An exceedingly high rate of productivity improvements in this relatively new industry promises to strengthen the competitiveness of shale output even further.
Geologically, the US does not stand out in terms of shale resources. A very incomplete global mapping suggests a US shale oil share of no more than 17% of a huge geological wealth widely geographically spread. Given the mainly non-proprietary shale technology and the many advantages accruing to the producing nations, it is inevitable that the revolution will spread beyond the US.
Using simple and reasonable methodologies, we estimate that the shale revolution outside the US will yield an additional 20 million barrels per day (mbd) by 2035 – nearly equal to the rise in global oil production over the past 20 years.
Another related revolution is beginning to see the light of the day. It is being realized that advancements in horizontal drilling and fracking, normally considered shale technologies, can also be applied to conventional oil extraction. This will yield a further addition of conventional oil amounting to 20 mbd by 2035.
The oil output increases are bound to have a strong price-depressing impact. Our optimistic scenario sees a price of $40 per barrel by 2035.
The global spread of the revolutions and the ensuing price weakness that we envisage for the coming two decades will, on balance, provide a great advantage both to the oil industry and to the world economy at large.

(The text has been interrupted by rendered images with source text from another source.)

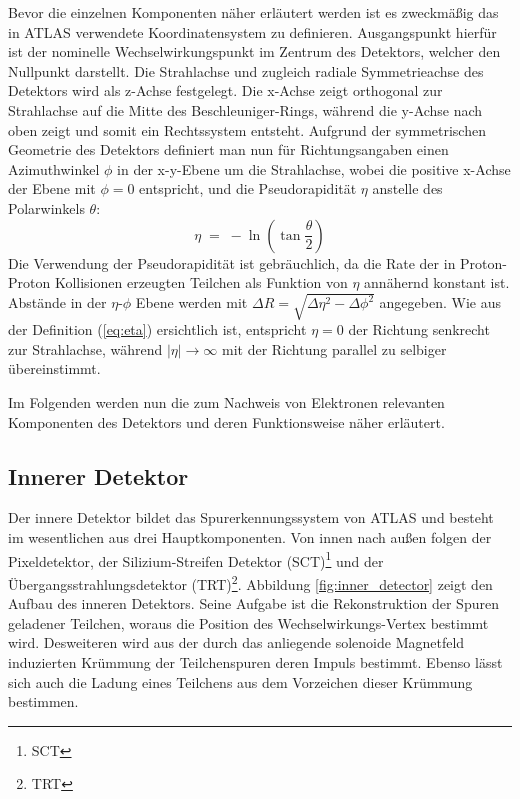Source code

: Bevor die einzelnen Komponenten näher erläutert werden ist es zweckmäßig das in
ATLAS verwendete Koordinatensystem zu definieren. Ausgangspunkt hierfür ist der
nominelle Wechselwirkungspunkt im Zentrum des Detektors, welcher den Nullpunkt
darstellt. Die Strahlachse und zugleich radiale Symmetrieachse des Detektors
wird als z-Achse festgelegt. Die x-Achse zeigt orthogonal zur Strahlachse auf
die Mitte des Beschleuniger-Rings, während die y-Achse nach oben zeigt und
somit ein Rechtssystem entsteht. Aufgrund der symmetrischen Geometrie des
Detektors definiert man nun für Richtungsangaben einen Azimuthwinkel
$\phi$ in der x-y-Ebene um die Strahlachse, wobei die positive x-Achse der
Ebene mit $\phi=0$ entspricht, und die Pseudorapidität $\eta$ anstelle des
Polarwinkels $\theta$:
\begin{equation}
    \eta \; = \; - \ln \left( \tan\frac{\theta}{2} \right)
    \label{eq:eta}
\end{equation}
Die Verwendung der Pseudorapidität ist gebräuchlich, da die Rate der in
Proton-Proton Kollisionen erzeugten Teilchen als Funktion von $\eta$ annähernd
konstant ist. Abstände in der $\eta$-$\phi$ Ebene werden mit
$\Delta R=\sqrt{\Delta\eta^2-\Delta\phi^2}$ angegeben. Wie aus der Definition
(\ref{eq:eta}) ersichtlich ist, entspricht $\eta=0$ der Richtung senkrecht zur
Strahlachse, während $|\eta| \rightarrow \infty$ mit der Richtung parallel zu
selbiger übereinstimmt.

Im Folgenden werden nun die zum Nachweis von Elektronen relevanten Komponenten
des Detektors und deren Funktionsweise näher erläutert.



\subsection{Innerer Detektor}
\label{inner_detector}

Der innere Detektor bildet das Spurerkennungssystem von ATLAS und besteht im
wesentlichen aus drei Hauptkomponenten. Von innen nach außen folgen der
Pixeldetektor, der Silizium-Streifen Detektor (\acs{SCT})\footnote{\acf{SCT}}
und der Übergangsstrahlungsdetektor (\acs{TRT})\footnote{\acf{TRT}}. Abbildung
\ref{fig:inner_detector} zeigt den Aufbau des inneren Detektors. Seine Aufgabe
ist die Rekonstruktion der Spuren geladener Teilchen, woraus die Position des
Wechselwirkungs-Vertex bestimmt wird. Desweiteren wird aus der durch das
anliegende solenoide Magnetfeld induzierten Krümmung der Teilchenspuren deren
Impuls bestimmt. Ebenso lässt sich auch die Ladung eines Teilchens aus dem
Vorzeichen dieser Krümmung bestimmen.

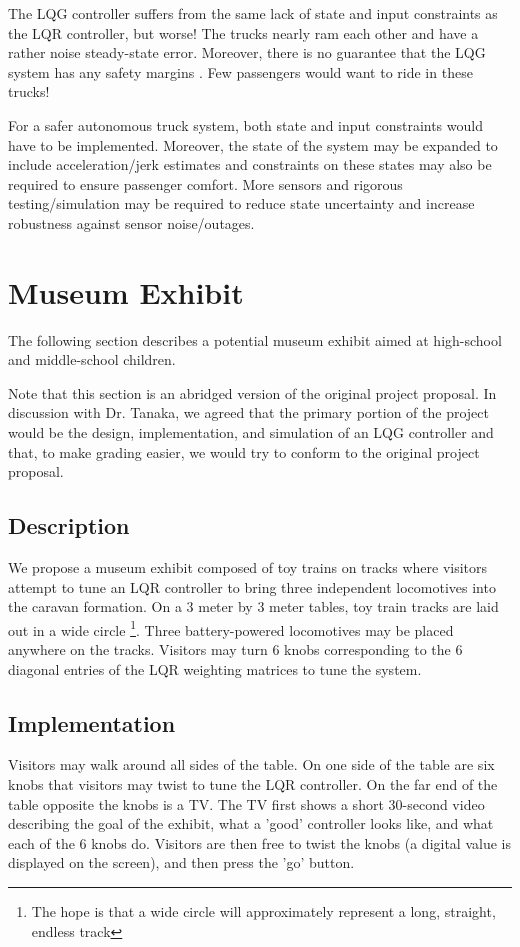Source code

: \documentclass[12pt,onecolumn,reqno]{amsart}
\begin{document}
The LQG controller suffers from the same lack of state and input constraints as
the LQR controller, but worse! The trucks nearly ram each other and have a
rather noise steady-state error. Moreover, there is no guarantee that the LQG
system has any safety margins \cite{doyle1978guaranteed}. Few passengers would
want to ride in these trucks!

For a safer autonomous truck system, both state and input constraints would have
to be implemented. Moreover, the state of the system may be expanded to include
acceleration/jerk estimates and constraints on these states may also be required
to ensure passenger comfort. More sensors and rigorous testing/simulation may be
required to reduce state uncertainty and increase robustness against sensor
noise/outages.


\section{Museum Exhibit}
The following section describes a potential museum exhibit aimed at high-school
and middle-school children.

Note that this section is an abridged version of the original project proposal.
In discussion with Dr. Tanaka, we agreed that the primary portion of the project
would be the design, implementation, and simulation of an LQG controller and
that, to make grading easier, we would try to conform to the original project
proposal.

\subsection{Description}
We propose a museum exhibit composed of toy trains on tracks where visitors
attempt to tune an LQR controller to bring three independent locomotives into
the caravan formation. On a 3 meter by 3 meter tables, toy train tracks are laid
out in a wide circle \footnote {The hope is that a wide circle will
approximately represent a long, straight, endless track}. Three battery-powered
locomotives may be placed anywhere on the tracks. Visitors may turn 6 knobs
corresponding to the 6 diagonal entries of the LQR weighting matrices to tune
the system.


\subsection{Implementation}
Visitors may walk around all sides of the table. On one side of the table are
six knobs that visitors may twist to tune the LQR controller. On the far end of
the table opposite the knobs is a TV. The TV first shows a short 30-second video
describing the goal of the exhibit, what a 'good' controller looks like, and
what each of the 6 knobs do. Visitors are then free to twist the knobs (a
digital value is displayed on the screen), and then press the 'go' button.
\end{document}
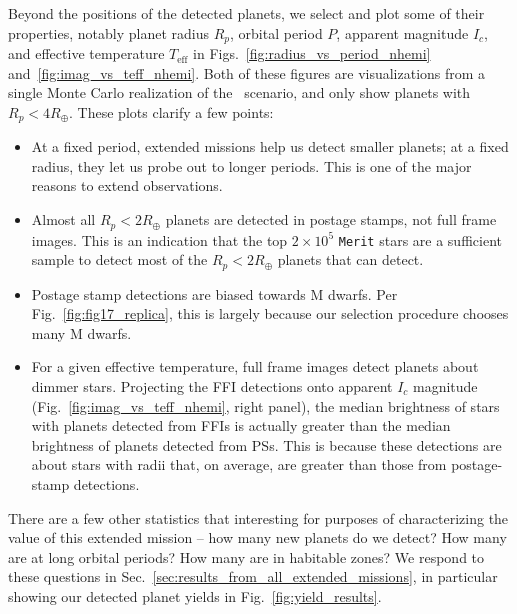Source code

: Beyond the positions of the detected planets, we select and plot some of their properties, notably planet radius $R_p$, orbital period $P$, apparent magnitude $I_c$, and effective temperature $T_\mathrm{eff}$ in Figs.~\ref{fig:radius_vs_period_nhemi} and~\ref{fig:imag_vs_teff_nhemi}.
Both of these figures are visualizations from a single Monte Carlo realization of the \nhemi\ scenario, and only show planets with $R_p < 4R_\oplus$.
These plots clarify a few points:
\begin{itemize}
	\item At a fixed period, extended missions help us detect smaller planets; at a fixed radius, they let us probe out to longer periods. This is one of the major reasons to extend \tesss observations.
	\item Almost all $R_p<2R_\oplus$ planets are detected in postage stamps, not full frame images. This is an indication that the top $2\times10^5$ \texttt{Merit} stars are a sufficient sample to detect most of the $R_p<2R_\oplus$ planets that \tess can detect.
	\item Postage stamp detections are biased towards M dwarfs. Per Fig.~\ref{fig:fig17_replica}, this is largely because our selection procedure chooses many M dwarfs.
	\item For a given effective temperature, full frame images detect planets about dimmer stars. Projecting the FFI detections onto apparent $I_c$ magnitude (Fig.~\ref{fig:imag_vs_teff_nhemi}, right panel), the median brightness of stars with planets detected from FFIs is actually greater than the median brightness of planets detected from PSs. This is because these detections are about stars with radii that, on average, are greater than those from postage-stamp detections.
\end{itemize}

There are a few other statistics that interesting for purposes of characterizing the value of this extended mission -- how many new planets do we detect? How many are at long orbital periods? How many are in habitable zones? We respond to these questions in Sec.~\ref{sec:results_from_all_extended_missions}, in particular showing our detected planet yields in Fig.~\ref{fig:yield_results}.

Not surprisingly, there will be important negative repercussions on public income from oil in producing nations. Juxtaposed against this conclusion is our supposition that the effects of the resource curse will be ameliorated as prices decline.
The two revolutions will apparently cement and prolong the global fossil fuel dependence, with implications for climate policy. The efforts to develop renewables for the purpose of climate stabilization will become more costly, requiring greater subsidies, in consequence of lower fossil prices.

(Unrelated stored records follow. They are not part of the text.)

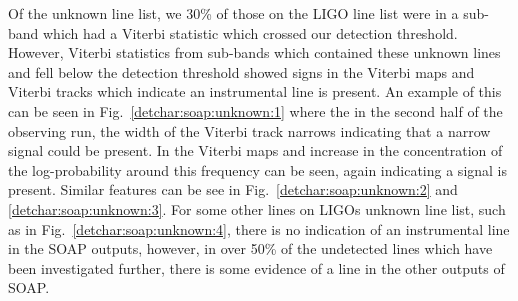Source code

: Of the unknown line list, we 30\% of those on the \gls{LIGO} line list were in a sub-band which had a Viterbi statistic which crossed our detection threshold.  However, Viterbi statistics from sub-bands which contained these unknown lines and fell below the detection threshold showed signs in the Viterbi maps and Viterbi tracks which indicate an instrumental line is present. An example of this can be seen in Fig.~\ref{detchar:soap:unknown:1} where the in the second half of the observing run, the width of the Viterbi track narrows indicating that a narrow signal could be present. In the Viterbi maps and increase in the concentration of the log-probability around this frequency can be seen, again indicating a signal is present. Similar features can be see in Fig.~\ref{detchar:soap:unknown:2} and \ref{detchar:soap:unknown:3}.
For some other lines on \glspl{LIGO} unknown line list, such as in Fig.~\ref{detchar:soap:unknown:4}, there is no indication of an instrumental line in the SOAP outputs, however, in over 50\% of the undetected lines which have been investigated further, there is some evidence of a line in the other outputs of SOAP.
%
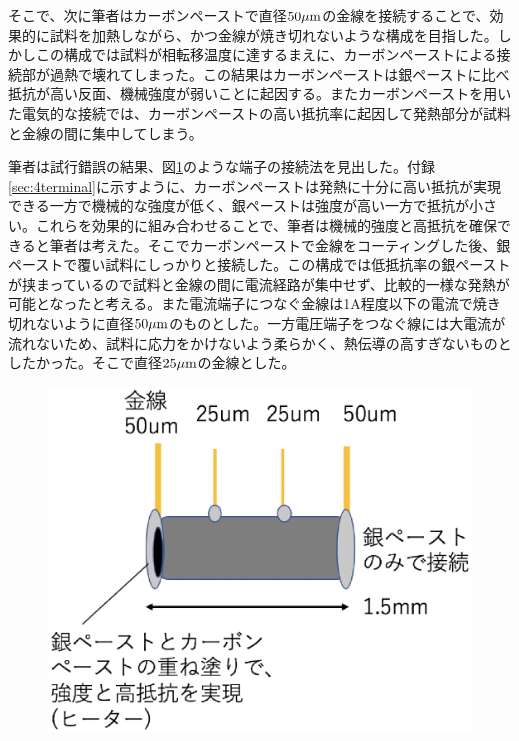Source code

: そこで、次に筆者はカーボンペーストで直径$\rm 50 \mu m$の金線を接続することで、効果的に試料を加熱しながら、かつ金線が焼き切れないような構成を目指した。しかしこの構成では試料が相転移温度に達するまえに、カーボンペーストによる接続部が過熱で壊れてしまった。この結果はカーボンペーストは銀ペーストに比べ抵抗が高い反面、機械強度が弱いことに起因する。またカーボンペーストを用いた電気的な接続では、カーボンペーストの高い抵抗率に起因して発熱部分が試料と金線の間に集中してしまう。

筆者は試行錯誤の結果、図\ref{fig:schematics_sample}のような端子の接続法を見出した。付録\ref{sec:4terminal}に示すように、カーボンペーストは発熱に十分に高い抵抗が実現できる一方で機械的な強度が低く、銀ペーストは強度が高い一方で抵抗が小さい。これらを効果的に組み合わせることで、筆者は機械的強度と高抵抗を確保できると筆者は考えた。そこでカーボンペーストで金線をコーティングした後、銀ペーストで覆い試料にしっかりと接続した。この構成では低抵抗率の銀ペーストが挟まっているので試料と金線の間に電流経路が集中せず、比較的一様な発熱が可能となったと考える。また電流端子につなぐ金線は1A程度以下の電流で焼き切れないように直径$\rm 50 \mu m$のものとした。一方電圧端子をつなぐ線には大電流が流れないため、試料に応力をかけないよう柔らかく、熱伝導の高すぎないものとしたかった。そこで直径$\rm 25 \mu m$の金線とした。
\begin{figure}[!h]
    \begin{center}
   \includegraphics[width=0.4\hsize]{experiment/schematics_sample.eps}
  \end{center}
  \caption{}
  \label{fig:schematics_sample}
\end{figure}

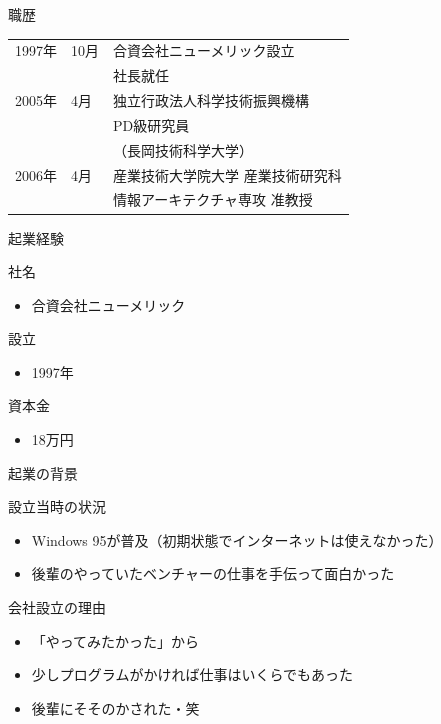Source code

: \documentclass[t, aspectratio=169]{beamer}
\begin{document}
\begin{frame}[label=sec-1-1-4]{職歴}
\begin{center}
\begin{tabular}{lll}
1997年 & 10月 & 合資会社ニューメリック設立\\
 &  & \alert{社長就任}\\
2005年 & 4月 & 独立行政法人科学技術振興機構\\
 &  & PD級研究員\\
 &  & （長岡技術科学大学）\\
2006年 & 4月 & 産業技術大学院大学 産業技術研究科\\
 &  & 情報アーキテクチャ専攻 准教授\\
\end{tabular}
\end{center}
\end{frame}
\begin{frame}[label=sec-1-1-5]{起業経験}
\begin{block}{社名}
\begin{itemize}
\item 合資会社ニューメリック
\end{itemize}
\end{block}
\begin{block}{設立}
\begin{itemize}
\item 1997年
\end{itemize}
\end{block}
\begin{block}{資本金}
\begin{itemize}
\item \alert{18万円}
\end{itemize}
\end{block}
\end{frame}
\begin{frame}[label=sec-1-1-6]{起業の背景}
\begin{block}{設立当時の状況}
\begin{itemize}
\item Windows 95が普及（初期状態でインターネットは使えなかった）
\item 後輩のやっていたベンチャーの仕事を手伝って面白かった
\end{itemize}
\end{block}
\begin{block}{会社設立の理由}
\begin{itemize}
\item 「やってみたかった」から
\item 少しプログラムがかければ仕事はいくらでもあった
\item 後輩にそそのかされた・笑
\end{itemize}
\end{block}
\end{frame}
\end{document}
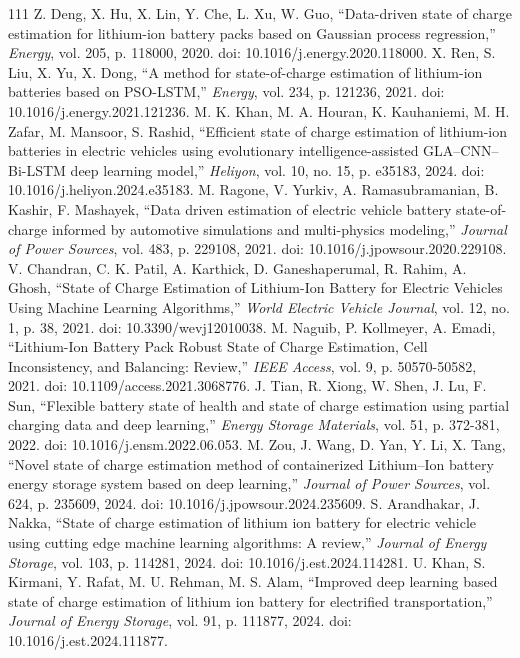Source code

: \documentclass[journal]{IEEEtran}
\begin{document}
\begin{thebibliography}{111}
Z. Deng, X. Hu, X. Lin, Y. Che, L. Xu, W. Guo, ``Data-driven state of charge estimation for lithium-ion battery packs based on Gaussian process regression,'' \emph{Energy}, vol. 205, p. 118000, 2020. doi: 10.1016/j.energy.2020.118000.
X. Ren, S. Liu, X. Yu, X. Dong, ``A method for state-of-charge estimation of lithium-ion batteries based on PSO-LSTM,'' \emph{Energy}, vol. 234, p. 121236, 2021. doi: 10.1016/j.energy.2021.121236.
M. K. Khan, M. A. Houran, K. Kauhaniemi, M. H. Zafar, M. Mansoor, S. Rashid, ``Efficient state of charge estimation of lithium-ion batteries in electric vehicles using evolutionary intelligence-assisted GLA--CNN--Bi-LSTM deep learning model,'' \emph{Heliyon}, vol. 10, no. 15, p. e35183, 2024. doi: 10.1016/j.heliyon.2024.e35183.
M. Ragone, V. Yurkiv, A. Ramasubramanian, B. Kashir, F. Mashayek, ``Data driven estimation of electric vehicle battery state-of-charge informed by automotive simulations and multi-physics modeling,'' \emph{Journal of Power Sources}, vol. 483, p. 229108, 2021. doi: 10.1016/j.jpowsour.2020.229108.
V. Chandran, C. K. Patil, A. Karthick, D. Ganeshaperumal, R. Rahim, A. Ghosh, ``State of Charge Estimation of Lithium-Ion Battery for Electric Vehicles Using Machine Learning Algorithms,'' \emph{World Electric Vehicle Journal}, vol. 12, no. 1, p. 38, 2021. doi: 10.3390/wevj12010038.
M. Naguib, P. Kollmeyer, A. Emadi, ``Lithium-Ion Battery Pack Robust State of Charge Estimation, Cell Inconsistency, and Balancing: Review,'' \emph{IEEE Access}, vol. 9, p. 50570-50582, 2021. doi: 10.1109/access.2021.3068776.
J. Tian, R. Xiong, W. Shen, J. Lu, F. Sun, ``Flexible battery state of health and state of charge estimation using partial charging data and deep learning,'' \emph{Energy Storage Materials}, vol. 51, p. 372-381, 2022. doi: 10.1016/j.ensm.2022.06.053.
M. Zou, J. Wang, D. Yan, Y. Li, X. Tang, ``Novel state of charge estimation method of containerized Lithium--Ion battery energy storage system based on deep learning,'' \emph{Journal of Power Sources}, vol. 624, p. 235609, 2024. doi: 10.1016/j.jpowsour.2024.235609.
S. Arandhakar, J. Nakka, ``State of charge estimation of lithium ion battery for electric vehicle using cutting edge machine learning algorithms: A review,'' \emph{Journal of Energy Storage}, vol. 103, p. 114281, 2024. doi: 10.1016/j.est.2024.114281.
U. Khan, S. Kirmani, Y. Rafat, M. U. Rehman, M. S. Alam, ``Improved deep learning based state of charge estimation of lithium ion battery for electrified transportation,'' \emph{Journal of Energy Storage}, vol. 91, p. 111877, 2024. doi: 10.1016/j.est.2024.111877.

\end{thebibliography}
\end{document}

The abundance caused by the revolutions will lead to hard to fathom changes in international political relations. We assert that much of the oil importers’ urge for political intervention and control will dissipate as the criticality of access becomes less urgent. For instance, the heavy diplomatic and military presence of the US in the Middle East is likely to be questioned when the country’s dependence on oil from the region is further reduced.